There are many reasons why tea sets hold such a special place in our hearts; maybe the tea set is a family heirloom, handed down from generation to generation. Maybe it’s the delicate nature of tea sets that make them so precious. Whatever your reason may be, there’s one thing that’s certain: tea sets sure are beautiful! Check out some of our favorite reader-submitted tea sets and accessories below, and share your photos too! We’d love to see your collections.
from: Carol Raggio: “A tea set, from my Grandmother. Royal Vienna from Bavaria.”
from: Anne Drexl: “Can anyone help with any info about this Japanese tea pot that I bought at a garage sale please”
from: Pascale Hardy: “My childhood china tea set with traditional pattern of Brittany, France! They don’t make tea set like that anymore!”
from: Sarah Ashley: “You all are great! Can anyone provide info on this tea kettle? Appears to be peacock or ostrich. Enamelware. Marked on bottom. Thanks!”
from: Cecile Erlendson: “My mother-in-law inherited this tea set including bread and butter plates from her mother who received it as wedding gift many years ago. There are no markings on it.”
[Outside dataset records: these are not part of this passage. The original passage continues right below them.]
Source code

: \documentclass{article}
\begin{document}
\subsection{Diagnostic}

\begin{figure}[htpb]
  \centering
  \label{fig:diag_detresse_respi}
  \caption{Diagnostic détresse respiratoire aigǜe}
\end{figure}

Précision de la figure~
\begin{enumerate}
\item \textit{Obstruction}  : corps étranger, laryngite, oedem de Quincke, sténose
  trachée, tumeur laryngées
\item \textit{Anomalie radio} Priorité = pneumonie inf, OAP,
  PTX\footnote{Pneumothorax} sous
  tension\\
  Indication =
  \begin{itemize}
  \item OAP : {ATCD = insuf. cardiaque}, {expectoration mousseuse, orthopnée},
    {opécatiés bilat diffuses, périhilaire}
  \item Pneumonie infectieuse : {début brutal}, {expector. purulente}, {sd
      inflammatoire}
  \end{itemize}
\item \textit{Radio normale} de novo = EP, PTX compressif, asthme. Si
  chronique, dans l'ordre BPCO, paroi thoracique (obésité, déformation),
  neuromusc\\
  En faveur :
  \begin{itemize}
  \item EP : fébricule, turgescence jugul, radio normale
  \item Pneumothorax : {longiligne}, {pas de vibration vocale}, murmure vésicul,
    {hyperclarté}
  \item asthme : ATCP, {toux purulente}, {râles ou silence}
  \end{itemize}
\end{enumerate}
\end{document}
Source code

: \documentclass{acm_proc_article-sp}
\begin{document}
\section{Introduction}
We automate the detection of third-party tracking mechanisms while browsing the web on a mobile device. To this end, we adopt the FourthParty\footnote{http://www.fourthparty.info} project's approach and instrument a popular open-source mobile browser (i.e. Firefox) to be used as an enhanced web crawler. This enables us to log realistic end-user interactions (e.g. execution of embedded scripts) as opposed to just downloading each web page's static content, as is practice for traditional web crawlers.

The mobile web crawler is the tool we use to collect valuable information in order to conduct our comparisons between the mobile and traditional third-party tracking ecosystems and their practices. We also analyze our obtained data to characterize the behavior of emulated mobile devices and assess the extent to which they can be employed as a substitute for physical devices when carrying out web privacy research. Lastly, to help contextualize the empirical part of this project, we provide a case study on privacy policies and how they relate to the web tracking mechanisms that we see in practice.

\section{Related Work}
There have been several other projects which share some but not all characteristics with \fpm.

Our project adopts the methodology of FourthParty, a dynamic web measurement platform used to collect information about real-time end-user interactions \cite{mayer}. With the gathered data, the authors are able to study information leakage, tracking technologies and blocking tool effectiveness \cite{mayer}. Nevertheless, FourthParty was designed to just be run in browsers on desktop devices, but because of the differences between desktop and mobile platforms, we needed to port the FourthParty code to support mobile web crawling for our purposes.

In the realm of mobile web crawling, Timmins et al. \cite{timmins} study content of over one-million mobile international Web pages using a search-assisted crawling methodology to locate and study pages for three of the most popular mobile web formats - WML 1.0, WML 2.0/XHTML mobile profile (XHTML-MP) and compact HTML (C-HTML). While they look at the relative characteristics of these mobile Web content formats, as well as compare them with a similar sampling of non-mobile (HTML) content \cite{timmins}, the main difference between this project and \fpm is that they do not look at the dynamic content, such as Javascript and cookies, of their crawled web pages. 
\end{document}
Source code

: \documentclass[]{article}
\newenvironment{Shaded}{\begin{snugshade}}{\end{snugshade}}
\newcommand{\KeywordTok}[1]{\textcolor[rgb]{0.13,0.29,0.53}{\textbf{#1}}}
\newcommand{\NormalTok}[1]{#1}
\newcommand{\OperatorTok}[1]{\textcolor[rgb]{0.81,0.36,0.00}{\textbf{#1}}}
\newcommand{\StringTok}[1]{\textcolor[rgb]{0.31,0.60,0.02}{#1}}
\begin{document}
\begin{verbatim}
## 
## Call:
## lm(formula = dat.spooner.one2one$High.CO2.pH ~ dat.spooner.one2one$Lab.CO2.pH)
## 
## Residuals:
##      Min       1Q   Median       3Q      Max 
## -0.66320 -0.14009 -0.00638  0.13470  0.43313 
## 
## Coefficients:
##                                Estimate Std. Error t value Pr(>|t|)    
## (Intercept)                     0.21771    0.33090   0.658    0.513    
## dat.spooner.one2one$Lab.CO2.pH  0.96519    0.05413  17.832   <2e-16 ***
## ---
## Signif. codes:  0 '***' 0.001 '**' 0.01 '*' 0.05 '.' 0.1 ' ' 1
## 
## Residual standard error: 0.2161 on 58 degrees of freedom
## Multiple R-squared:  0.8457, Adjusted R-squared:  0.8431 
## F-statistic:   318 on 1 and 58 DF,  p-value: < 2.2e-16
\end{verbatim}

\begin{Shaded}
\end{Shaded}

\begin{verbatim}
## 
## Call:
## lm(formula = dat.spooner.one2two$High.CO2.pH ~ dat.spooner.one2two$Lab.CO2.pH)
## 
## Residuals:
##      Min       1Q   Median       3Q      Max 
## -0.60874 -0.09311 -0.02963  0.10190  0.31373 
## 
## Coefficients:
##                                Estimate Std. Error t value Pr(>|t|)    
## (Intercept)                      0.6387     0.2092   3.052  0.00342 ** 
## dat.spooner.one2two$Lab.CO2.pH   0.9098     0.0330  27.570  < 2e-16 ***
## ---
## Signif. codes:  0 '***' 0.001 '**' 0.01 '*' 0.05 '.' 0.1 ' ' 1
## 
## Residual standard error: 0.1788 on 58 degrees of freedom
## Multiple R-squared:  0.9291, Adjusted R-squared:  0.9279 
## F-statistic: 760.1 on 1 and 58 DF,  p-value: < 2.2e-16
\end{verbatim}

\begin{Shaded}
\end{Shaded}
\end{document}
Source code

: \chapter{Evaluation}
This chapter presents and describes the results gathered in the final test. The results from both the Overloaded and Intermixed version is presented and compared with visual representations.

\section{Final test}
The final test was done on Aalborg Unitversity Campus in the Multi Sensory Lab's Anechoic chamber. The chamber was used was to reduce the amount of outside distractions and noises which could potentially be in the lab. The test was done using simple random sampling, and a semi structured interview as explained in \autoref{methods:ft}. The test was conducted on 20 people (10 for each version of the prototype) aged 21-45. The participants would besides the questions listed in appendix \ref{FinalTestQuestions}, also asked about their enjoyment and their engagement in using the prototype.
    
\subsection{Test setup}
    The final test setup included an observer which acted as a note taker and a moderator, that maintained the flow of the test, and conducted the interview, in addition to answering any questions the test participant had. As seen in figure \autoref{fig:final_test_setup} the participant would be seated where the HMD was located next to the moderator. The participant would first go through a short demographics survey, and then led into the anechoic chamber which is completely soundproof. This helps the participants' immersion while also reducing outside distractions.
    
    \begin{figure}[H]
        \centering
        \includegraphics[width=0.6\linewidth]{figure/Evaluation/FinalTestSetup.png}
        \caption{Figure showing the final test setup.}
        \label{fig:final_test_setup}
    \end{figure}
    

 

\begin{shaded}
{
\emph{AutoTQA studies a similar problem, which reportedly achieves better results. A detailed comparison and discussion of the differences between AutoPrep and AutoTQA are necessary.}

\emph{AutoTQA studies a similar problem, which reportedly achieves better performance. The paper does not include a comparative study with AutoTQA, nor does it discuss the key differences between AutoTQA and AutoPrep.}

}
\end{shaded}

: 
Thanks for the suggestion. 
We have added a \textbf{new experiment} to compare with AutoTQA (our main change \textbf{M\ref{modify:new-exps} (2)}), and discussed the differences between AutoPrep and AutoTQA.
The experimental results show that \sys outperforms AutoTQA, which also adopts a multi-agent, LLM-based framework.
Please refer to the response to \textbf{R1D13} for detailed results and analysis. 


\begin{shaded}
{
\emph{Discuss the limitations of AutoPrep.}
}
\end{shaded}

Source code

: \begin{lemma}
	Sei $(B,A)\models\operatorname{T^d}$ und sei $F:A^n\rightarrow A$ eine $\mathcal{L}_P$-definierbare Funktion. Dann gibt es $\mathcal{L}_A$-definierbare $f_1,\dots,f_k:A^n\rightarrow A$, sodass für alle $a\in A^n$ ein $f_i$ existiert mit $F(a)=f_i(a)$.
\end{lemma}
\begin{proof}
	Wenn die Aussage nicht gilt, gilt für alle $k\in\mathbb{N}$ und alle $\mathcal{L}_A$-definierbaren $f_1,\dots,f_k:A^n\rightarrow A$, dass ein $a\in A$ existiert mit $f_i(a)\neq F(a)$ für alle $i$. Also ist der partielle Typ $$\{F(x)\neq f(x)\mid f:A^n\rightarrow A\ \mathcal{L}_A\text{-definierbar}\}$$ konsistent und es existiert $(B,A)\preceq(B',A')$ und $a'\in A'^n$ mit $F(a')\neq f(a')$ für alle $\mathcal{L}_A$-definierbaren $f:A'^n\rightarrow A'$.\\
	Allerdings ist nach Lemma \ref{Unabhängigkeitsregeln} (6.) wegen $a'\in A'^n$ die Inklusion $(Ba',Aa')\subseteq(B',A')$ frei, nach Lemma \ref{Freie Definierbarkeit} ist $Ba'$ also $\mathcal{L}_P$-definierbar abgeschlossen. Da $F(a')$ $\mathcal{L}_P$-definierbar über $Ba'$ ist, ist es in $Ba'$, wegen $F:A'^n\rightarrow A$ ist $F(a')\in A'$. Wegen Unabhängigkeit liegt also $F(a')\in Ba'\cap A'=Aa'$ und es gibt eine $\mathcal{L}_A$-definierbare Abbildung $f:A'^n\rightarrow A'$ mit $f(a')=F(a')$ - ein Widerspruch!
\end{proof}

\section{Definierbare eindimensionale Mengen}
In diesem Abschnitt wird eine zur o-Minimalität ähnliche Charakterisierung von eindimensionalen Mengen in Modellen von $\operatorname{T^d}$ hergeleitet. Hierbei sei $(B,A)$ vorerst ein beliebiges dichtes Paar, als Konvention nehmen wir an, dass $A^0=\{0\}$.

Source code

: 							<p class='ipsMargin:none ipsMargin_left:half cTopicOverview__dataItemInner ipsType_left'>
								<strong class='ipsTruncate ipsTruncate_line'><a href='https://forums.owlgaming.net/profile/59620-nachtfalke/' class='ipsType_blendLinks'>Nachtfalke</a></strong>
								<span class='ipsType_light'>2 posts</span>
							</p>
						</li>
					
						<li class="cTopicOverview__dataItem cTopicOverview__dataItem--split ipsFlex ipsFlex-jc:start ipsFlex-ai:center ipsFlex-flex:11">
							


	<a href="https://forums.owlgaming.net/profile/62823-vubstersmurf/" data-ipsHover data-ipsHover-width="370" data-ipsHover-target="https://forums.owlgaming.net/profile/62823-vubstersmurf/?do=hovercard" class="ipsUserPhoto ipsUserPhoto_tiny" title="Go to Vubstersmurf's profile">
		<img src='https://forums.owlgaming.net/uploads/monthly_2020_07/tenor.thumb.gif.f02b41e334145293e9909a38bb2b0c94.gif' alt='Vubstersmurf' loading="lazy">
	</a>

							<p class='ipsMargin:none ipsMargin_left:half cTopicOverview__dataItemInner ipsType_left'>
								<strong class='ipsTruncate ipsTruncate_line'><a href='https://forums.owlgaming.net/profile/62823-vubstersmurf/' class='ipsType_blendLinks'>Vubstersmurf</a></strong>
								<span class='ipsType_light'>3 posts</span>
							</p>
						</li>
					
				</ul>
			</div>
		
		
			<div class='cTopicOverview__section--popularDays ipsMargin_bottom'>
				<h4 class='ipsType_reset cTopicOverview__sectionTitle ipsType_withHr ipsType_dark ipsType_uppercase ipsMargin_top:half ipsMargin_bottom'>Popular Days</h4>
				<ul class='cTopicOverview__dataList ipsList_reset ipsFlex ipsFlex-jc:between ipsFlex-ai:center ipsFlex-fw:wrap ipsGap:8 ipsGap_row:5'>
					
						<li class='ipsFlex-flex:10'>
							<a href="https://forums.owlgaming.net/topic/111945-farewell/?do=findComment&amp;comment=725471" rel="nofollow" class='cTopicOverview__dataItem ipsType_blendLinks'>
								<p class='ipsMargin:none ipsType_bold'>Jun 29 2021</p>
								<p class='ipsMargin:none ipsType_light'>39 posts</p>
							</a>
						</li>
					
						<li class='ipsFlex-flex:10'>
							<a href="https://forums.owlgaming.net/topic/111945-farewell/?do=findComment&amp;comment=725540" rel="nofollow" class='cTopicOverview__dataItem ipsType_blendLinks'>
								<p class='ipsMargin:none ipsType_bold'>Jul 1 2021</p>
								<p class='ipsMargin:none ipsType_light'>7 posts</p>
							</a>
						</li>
from: Terry Carney: “Anyone know anything about my handpainted tea set?”
from: Cheryl Gross-Whitaker: “My great grandmothers wedding dishes. 12 piece set with everything from tea cups to serving dishes. Somewhere around 1914”
from: Kay Sanders: “In the 50yrs that I have been collecting antiques..I have always desired a tea caddy. Last week I left a very modest bid on this one..and I won it with a lower bid than I left. While it’s not the most fancy and has some dings..IT IS MINE!”
from: Jennifer Hoban: “I’m stunned! The teapot is circa 1800-1810, most likely Coalport. The tea bowls and saucers are circa 1830 Enoch Wood & Sons, pearlware glaze. I got all 3 for a grand total of $45.05! The only thing “wrong” with the pot is the broken spout, but someone did take the time decades ago to have a custom metal German replacement made. I’m just floored that I got these for so little money!”
from: Suzanne Berry Hendricks Jepson: “This porcelain teapot has a matching sugar and creamer, but no markings or identification. The set belonged to my Nana, passed down to me from my Mom who is 94 yrs young. Any idea of maker or value, other than priceless to me?”